As one who spent much of my career working with hospitals and healthcare systems, I suspect I’ll always have a keen interest in their fate and the patients they serve. Undoubtedly that’s why I took particular notice of the recent headline, Medicare Trims Payments To 800 Hospitals, Citing Patient Safety Incidents.
Kaiser Health News analyses of the Hospital Acquired Conditions (HAC) Reduction Program found:
- 800 hospitals will lose one percent of their Medicare payments for patients discharged between October 2018 and September 2019 because of comparatively high rates of infections and patient injuries
- 1,756 hospitals – nearly 30 percent of the more than 6,200 hospitals nationwide – have been penalized at least once in the five years since the HAC took effect
- 110 hospitals have been assessed penalties for five straight years
The penalty rates are even greater in the Hospital Readmissions Reduction Program. Under this program, Medicare can cut as much as three percent per discharged patient although the average is typically lower.

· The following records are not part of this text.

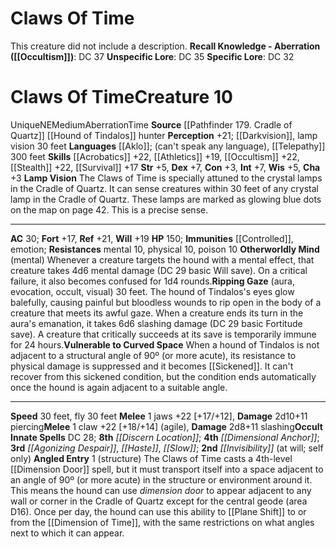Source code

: ﻿---
ac: '30'
alignment: NE
all_resistance: null
burrow_speed: null
charisma: '+3'
climb_speed: null
constitution: '+3'
creature_ability:
- Angled Entry
- Lamp Vision
- Otherworldly Mind
- Ripping Gaze
- Vulnerable to Curved Space
creature_family: null
description: 'This creature did not include a description.<br/><br/><b><u>Recall Knowledge
  - Aberration</u> ( [[DATABASE/skill/Occultism|Occultism]] )</b>: DC 37<br/><b><u>Unspecific
  Lore</u></b>: DC 35<br/><b><u>Specific Lore</u></b>: DC 32'
dexterity: '+7'
element: null
fly_speed: '30'
fortitude: '+17'
hardness: null
hp: '150'
id: '1973'
immunity:
- '[[DATABASE/condition/Controlled|controlled]]'
- '[[DATABASE/trait/Emotion|emotion]]'
intelligence: '+7'
land_speed: '30'
language:
- '[[DATABASE/language/Aklo|Aklo]] ; (can''t speak any language)'
- '[[DATABASE/monsterability/Telepathy|telepathy]] 300 feet'
level: '10'
max_speed: '30'
name: Claws Of Time
perception: '+21'
rarity: Unique
reflex: '+21'
resistance:
- '[[DATABASE/trait/Mental|mental]] 10'
- physical 10
- '[[DATABASE/trait/Poison|poison]] 10'
rus_type_level: null
school: null
sense:
- '[[DATABASE/monsterability/Darkvision|greater darkvision]]'
- lamp vision 30 feet
size: Medium
skill:
- '[[DATABASE/skill/Acrobatics|Acrobatics]] +22'
- '[[DATABASE/skill/Athletics|Athletics]] +19'
- '[[DATABASE/skill/Occultism|Occultism]] +22'
- '[[DATABASE/skill/Stealth|Stealth]] +22'
- '[[DATABASE/skill/Survival|Survival]] +17'
source: '[[DATABASE/source/Pathfinder 179. Cradle of Quartz|Pathfinder #179: Cradle
  of Quartz]]'
speed:
- 30 feet
- fly 30 feet
spell:
- '[[DATABASE/spell/Agonizing Despair|Agonizing Despair]]'
- '[[DATABASE/spell/Dimensional Anchor|Dimensional Anchor]]'
- '[[DATABASE/spell/Discern Location|Discern Location]]'
- '[[DATABASE/spell/Haste|Haste]]'
- '[[DATABASE/spell/Invisibility|Invisibility]]'
- '[[DATABASE/spell/Slow|Slow]]'
strength: '+5'
strength_req: '5'
strongest_save:
- Reflex
swim_speed: null
trait:
- '[[DATABASE/trait/Aberration|Aberration]]'
- '[[DATABASE/trait/Time|Time]]'
- '[[DATABASE/trait/Unique|Unique]]'
type: Creature
vision: Greater darkvision
weakest_save:
- Fortitude
weakness: null
will: '+19'
wisdom: '+5'

---
# Claws Of Time

This creature did not include a description.
**Recall Knowledge - Aberration ([[Occultism]])**: DC 37
**Unspecific Lore**: DC 35
**Specific Lore**: DC 32

# Claws Of Time<span class="item-type">Creature 10</span>

<span class="trait-unique item-trait">Unique</span><span class="trait-alignment item-trait">NE</span><span class="trait-size item-trait">Medium</span><span class="item-trait">Aberration</span><span class="item-trait">Time</span>
**Source** [[Pathfinder 179. Cradle of Quartz]]
[[Hound of Tindalos]] hunter
**Perception** +21; [[Darkvision]], lamp vision 30 feet
**Languages** [[Aklo]]; (can't speak any language), [[Telepathy]] 300 feet
**Skills** [[Acrobatics]] +22, [[Athletics]] +19, [[Occultism]] +22, [[Stealth]] +22, [[Survival]] +17
**Str** +5, **Dex** +7, **Con** +3, **Int** +7, **Wis** +5, **Cha** +3
**Lamp Vision** The Claws of Time is specially attuned to the crystal lamps in the Cradle of Quartz. It can sense creatures within 30 feet of any crystal lamp in the Cradle of Quartz. These lamps are marked as glowing blue dots on the map on page 42. This is a precise sense.

---
**AC** 30; **Fort** +17, **Ref** +21, **Will** +19
**HP** 150; **Immunities** [[Controlled]], emotion; **Resistances** mental 10, physical 10, poison 10
<span class="in-box-ability">**Otherworldly Mind** (mental) Whenever a creature targets the hound with a mental effect, that creature takes 4d6 mental damage (DC 29 basic Will save). On a critical failure, it also becomes confused for 1d4 rounds.</span><span class="in-box-ability">**Ripping Gaze** (aura, evocation, occult, visual) 30 feet. The hound of Tindalos's eyes glow balefully, causing painful but bloodless wounds to rip open in the body of a creature that meets its awful gaze. When a creature ends its turn in the aura's emanation, it takes 6d6 slashing damage (DC 29 basic Fortitude save). A creature that critically succeeds at its save is temporarily immune for 24 hours.</span><span class="in-box-ability">**Vulnerable to Curved Space** When a hound of Tindalos is not adjacent to a structural angle of 90º (or more acute), its resistance to physical damage is suppressed and it becomes [[Sickened]]. It can't recover from this sickened condition, but the condition ends automatically once the hound is again adjacent to a suitable angle.</span>

---
**Speed** 30 feet, fly 30 feet
<span class="in-box-ability">**Melee** <span class="action-icon">1</span> jaws +22 [+17/+12], **Damage** 2d10+11 piercing</span><span class="in-box-ability">**Melee** <span class="action-icon">1</span> claw +22 [+18/+14] (agile), **Damage** 2d8+11 slashing</span>**Occult Innate Spells** DC 28; **8th** _[[Discern Location]]_; **4th** _[[Dimensional Anchor]]_; **3rd** _[[Agonizing Despair]]_, _[[Haste]]_, _[[Slow]]_; **2nd** _[[Invisibility]]_ (at will; self only)
<span class="in-box-ability">**Angled Entry** <span class="action-icon">1</span> (structure) The Claws of Time casts a 4th-level [[Dimension Door]] spell, but it must transport itself into a space adjacent to an angle of 90º (or more acute) in the structure or environment around it. This means the hound can use _dimension door_ to appear adjacent to any wall or corner in the Cradle of Quartz except for the central geode (area D16).
 Once per day, the hound can use this ability to [[Plane Shift]] to or from the [[Dimension of Time]], with the same restrictions on what angles next to which it can appear.</span>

This year, 2,599 hospitals will lose an estimated $566 million. “The number of hospitals and the average penalty – 0.7 percent of each payment – are almost the same as last year,” according to Kaiser Health News.

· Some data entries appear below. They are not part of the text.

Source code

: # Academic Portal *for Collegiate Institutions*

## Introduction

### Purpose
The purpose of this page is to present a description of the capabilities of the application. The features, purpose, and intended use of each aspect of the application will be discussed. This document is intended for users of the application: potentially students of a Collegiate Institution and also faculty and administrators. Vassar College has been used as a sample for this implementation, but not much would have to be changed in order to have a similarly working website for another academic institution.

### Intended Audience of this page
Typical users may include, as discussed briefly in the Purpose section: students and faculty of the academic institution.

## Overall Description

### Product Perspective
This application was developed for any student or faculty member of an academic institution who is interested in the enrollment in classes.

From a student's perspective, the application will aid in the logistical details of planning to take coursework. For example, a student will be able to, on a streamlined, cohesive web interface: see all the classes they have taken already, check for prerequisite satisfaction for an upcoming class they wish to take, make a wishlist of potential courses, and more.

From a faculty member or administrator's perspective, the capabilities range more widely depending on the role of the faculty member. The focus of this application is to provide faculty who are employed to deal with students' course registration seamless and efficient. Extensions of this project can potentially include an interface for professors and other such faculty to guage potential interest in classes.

Hospital penalties are the kind of problems I noodle on at night
I’m the kind of person who noodles on big problems, often waking up in the middle of the night with ideas that eluded me during the day. Hospital penalties is one of those kind of challenges. As much as hospital administrators across the country might wish, there aren’t one or two easy fixes to reduce rates of patient safety occurrences and readmissions.
I joined Geneia four months ago as the director of population health and consumer engagement. In this position, I consult with Geneia’s clients to help them solve their specific uses cases around population health and care management. Another focus of mine is informing and working with our product team to build care management workflows, reporting and dashboards that help our clients succeed in population health and value-based care.
The Theon® platform can help hospitals address patient safety and readmissions
Knowing my long tenure as a registered nurse as well as my current role at Geneia, I was bound to consider whether there are ways the Theon® analytics and insights platform can help hospitals address patient safety and readmissions. I’m pleased to focus on one.
The heart of the Theon® platform is identifying and stratifying subpopulations of patients – often by applying analytics – that the healthcare system – hospitals, health systems, physicians, health plans and increasingly employers – wants to engage in a coordinated and personalized way to prevent health deterioration and the associated costs.
Our Lucy* story is the perfect example.
In short, Lucy unknowingly was prediabetic. Her physician, in collaboration with her health plan and health system, identified her as at-risk of metabolic syndrome. Her health plan’s HEDIS® director used the Theon® platform to review BMI trends to generate lists of members at-risk for or with a metabolic syndrome diagnosis, which were then shared with the plan’s value-based care physician practices. As a part of the pre-visit planning, her physician ordered the fasting blood glucose test that showed Lucy, in fact, was prediabetic.
Lucy learned about her diagnosis from her physician. Hearing about her condition and the necessary lifestyle changes directly from her physician motivated Lucy. She worked with a health plan care coordinator to create a personalized, achievable care plan to improve her diet and activity-level. Each of the professionals with an interest in Lucy’s health – her health plan care coordinator and nutritionist, her physician and his staff, and her employer – used the Theon® platform to monitor her progress and work collaboratively to reverse her prediabetes.
Identifying and Focusing Resources on the Highest Risk and Highest Cost Patients
By extension, hospitals can use the Theon® platform to identify, upon admission, the patients with the highest risk and/or the highest cost as well as those with diagnoses that are likely to lead to an acute exacerbation such as heart failure and COPD. Chances are these are two sub-populations are contributing to hospital readmissions.
Once identified, hospitals are able to target resources to more closely manage the discharge and post-discharge processes for these groups of patients. Prior to discharge, hospitals can assign a care manager to each of these patients and inform the patient in advance, e.g. “Our care manager, Ronda Rogers, a registered nurse who works with our hospital and your physician, will call you shortly after you are discharged. She’s going to check-in, review your discharge instructions, be sure you have all your medications and know how to take them, and confirm the timing of the follow-up appointment with your doctor.”
I believe there is reason to hope Medicare readmission penalties have peaked. The combination of earlier, more effective identification of hospital patients with a high risk of readmission and a care manager who can personalize her outreach to recently discharged patients has great potential to reduce readmission rates and the associated penalties.
* Lucy is fictional and not intended to represent any specific person. This information is provided for illustrative purposes only.